Records from a collection

_ _ _ _ _ _ _

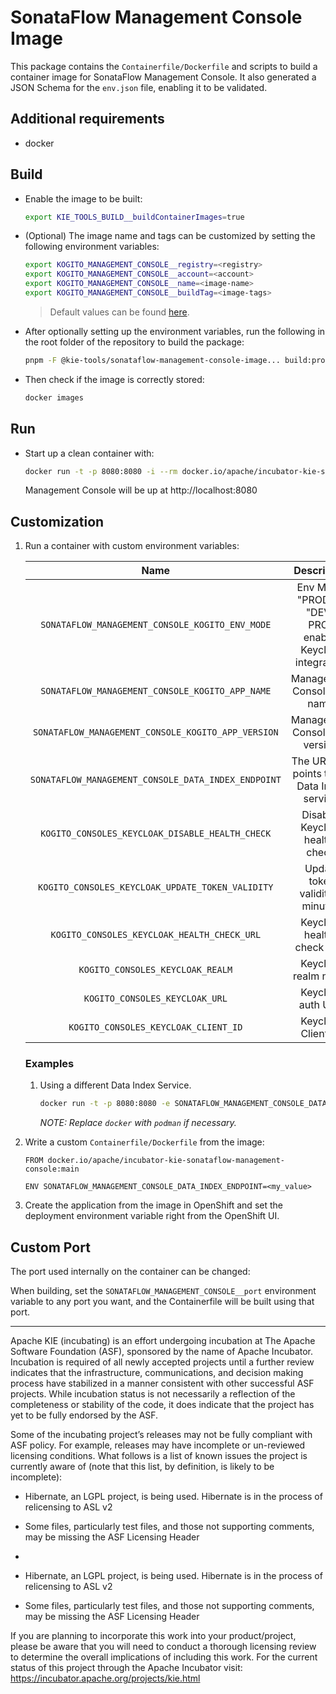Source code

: <!--
   Licensed to the Apache Software Foundation (ASF) under one
   or more contributor license agreements.  See the NOTICE file
   distributed with this work for additional information
   regarding copyright ownership.  The ASF licenses this file
   to you under the Apache License, Version 2.0 (the
   "License"); you may not use this file except in compliance
   with the License.  You may obtain a copy of the License at
     http://www.apache.org/licenses/LICENSE-2.0
   Unless required by applicable law or agreed to in writing,
   software distributed under the License is distributed on an
   "AS IS" BASIS, WITHOUT WARRANTIES OR CONDITIONS OF ANY
   KIND, either express or implied.  See the License for the
   specific language governing permissions and limitations
   under the License.
-->

# SonataFlow Management Console Image

This package contains the `Containerfile/Dockerfile` and scripts to build a container image for SonataFlow Management Console. It also generated a JSON Schema for the `env.json` file, enabling it to be validated.

## Additional requirements

- docker

## Build

- Enable the image to be built:

  ```bash
  export KIE_TOOLS_BUILD__buildContainerImages=true
  ```

- (Optional) The image name and tags can be customized by setting the following environment variables:

  ```bash
  export KOGITO_MANAGEMENT_CONSOLE__registry=<registry>
  export KOGITO_MANAGEMENT_CONSOLE__account=<account>
  export KOGITO_MANAGEMENT_CONSOLE__name=<image-name>
  export KOGITO_MANAGEMENT_CONSOLE__buildTag=<image-tags>
  ```

  > Default values can be found [here](./env/index.js).

- After optionally setting up the environment variables, run the following in the root folder of the repository to build the package:

  ```bash
  pnpm -F @kie-tools/sonataflow-management-console-image... build:prod
  ```

- Then check if the image is correctly stored:

  ```bash
  docker images
  ```

## Run

- Start up a clean container with:

  ```bash
  docker run -t -p 8080:8080 -i --rm docker.io/apache/incubator-kie-sonataflow-management-console:main
  ```

  Management Console will be up at http://localhost:8080

## Customization

1. Run a container with custom environment variables:

   [comment]: <> (//TODO: Use EnvJson.schema.json to generate this documentation somehow.. See https://github.com/kiegroup/kie-issues/issues/16)

   |                        Name                         |                          Description                          |                                          Default                                           |
   | :-------------------------------------------------: | :-----------------------------------------------------------: | :----------------------------------------------------------------------------------------: |
   |   `SONATAFLOW_MANAGEMENT_CONSOLE_KOGITO_ENV_MODE`   | Env Mode: "PROD" or "DEV". PROD enables Keycloak integration. |                                           "PROD"                                           |
   |   `SONATAFLOW_MANAGEMENT_CONSOLE_KOGITO_APP_NAME`   |                 Management Console app name.                  | See [ defaultEnvJson.ts ](../sonataflow-management-console-webapp/build/defaultEnvJson.ts) |
   | `SONATAFLOW_MANAGEMENT_CONSOLE_KOGITO_APP_VERSION`  |                Management Console app version.                | See [ defaultEnvJson.ts ](../sonataflow-management-console-webapp/build/defaultEnvJson.ts) |
   | `SONATAFLOW_MANAGEMENT_CONSOLE_DATA_INDEX_ENDPOINT` |        The URL that points to the Data Index service.         | See [ defaultEnvJson.ts ](../sonataflow-management-console-webapp/build/defaultEnvJson.ts) |
   |   `KOGITO_CONSOLES_KEYCLOAK_DISABLE_HEALTH_CHECK`   |                Disables Keycloak health-check.                | See [ defaultEnvJson.ts ](../sonataflow-management-console-webapp/build/defaultEnvJson.ts) |
   |  `KOGITO_CONSOLES_KEYCLOAK_UPDATE_TOKEN_VALIDITY`   |               Update token validity in minutes.               | See [ defaultEnvJson.ts ](../sonataflow-management-console-webapp/build/defaultEnvJson.ts) |
   |     `KOGITO_CONSOLES_KEYCLOAK_HEALTH_CHECK_URL`     |                  Keycloak health-check URL.                   | See [ defaultEnvJson.ts ](../sonataflow-management-console-webapp/build/defaultEnvJson.ts) |
   |          `KOGITO_CONSOLES_KEYCLOAK_REALM`           |                     Keycloak realm name.                      | See [ defaultEnvJson.ts ](../sonataflow-management-console-webapp/build/defaultEnvJson.ts) |
   |           `KOGITO_CONSOLES_KEYCLOAK_URL`            |                      Keycloak auth URL.                       | See [ defaultEnvJson.ts ](../sonataflow-management-console-webapp/build/defaultEnvJson.ts) |
   |        `KOGITO_CONSOLES_KEYCLOAK_CLIENT_ID`         |                      Keycloak Client ID.                      | See [ defaultEnvJson.ts ](../sonataflow-management-console-webapp/build/defaultEnvJson.ts) |

   ### Examples

   1. Using a different Data Index Service.

      ```bash
      docker run -t -p 8080:8080 -e SONATAFLOW_MANAGEMENT_CONSOLE_DATA_INDEX_ENDPOINT=<my_value> -i --rm docker.io/apache/incubator-kie-sonataflow-management-console:main
      ```

      _NOTE: Replace `docker` with `podman` if necessary._

2. Write a custom `Containerfile/Dockerfile` from the image:

   ```docker
   FROM docker.io/apache/incubator-kie-sonataflow-management-console:main

   ENV SONATAFLOW_MANAGEMENT_CONSOLE_DATA_INDEX_ENDPOINT=<my_value>
   ```

3. Create the application from the image in OpenShift and set the deployment environment variable right from the OpenShift UI.

## Custom Port

The port used internally on the container can be changed:

When building, set the `SONATAFLOW_MANAGEMENT_CONSOLE__port` environment variable to any port you want, and the Containerfile will be built using that port.

---

Apache KIE (incubating) is an effort undergoing incubation at The Apache Software
Foundation (ASF), sponsored by the name of Apache Incubator. Incubation is
required of all newly accepted projects until a further review indicates that
the infrastructure, communications, and decision making process have stabilized
in a manner consistent with other successful ASF projects. While incubation
status is not necessarily a reflection of the completeness or stability of the
code, it does indicate that the project has yet to be fully endorsed by the ASF.

Some of the incubating project’s releases may not be fully compliant with ASF
policy. For example, releases may have incomplete or un-reviewed licensing
conditions. What follows is a list of known issues the project is currently
aware of (note that this list, by definition, is likely to be incomplete):

- Hibernate, an LGPL project, is being used. Hibernate is in the process of relicensing to ASL v2
- Some files, particularly test files, and those not supporting comments, may be missing the ASF Licensing Header
-

- Hibernate, an LGPL project, is being used. Hibernate is in the process of
  relicensing to ASL v2
- Some files, particularly test files, and those not supporting comments, may
  be missing the ASF Licensing Header

If you are planning to incorporate this work into your product/project, please
be aware that you will need to conduct a thorough licensing review to determine
the overall implications of including this work. For the current status of this
project through the Apache Incubator visit:
https://incubator.apache.org/projects/kie.html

_ _ _ _ _ _ _

Starting with the line with "regarding copyright ownership." above and going on through the line with "# SonataFlow Management Console Image", transcribe every line exactly, both ends included, and add nothing.

   regarding copyright ownership.  The ASF licenses this file
   to you under the Apache License, Version 2.0 (the
   "License"); you may not use this file except in compliance
   with the License.  You may obtain a copy of the License at
     http://www.apache.org/licenses/LICENSE-2.0
   Unless required by applicable law or agreed to in writing,
   software distributed under the License is distributed on an
   "AS IS" BASIS, WITHOUT WARRANTIES OR CONDITIONS OF ANY
   KIND, either express or implied.  See the License for the
   specific language governing permissions and limitations
   under the License.
-->

# SonataFlow Management Console Image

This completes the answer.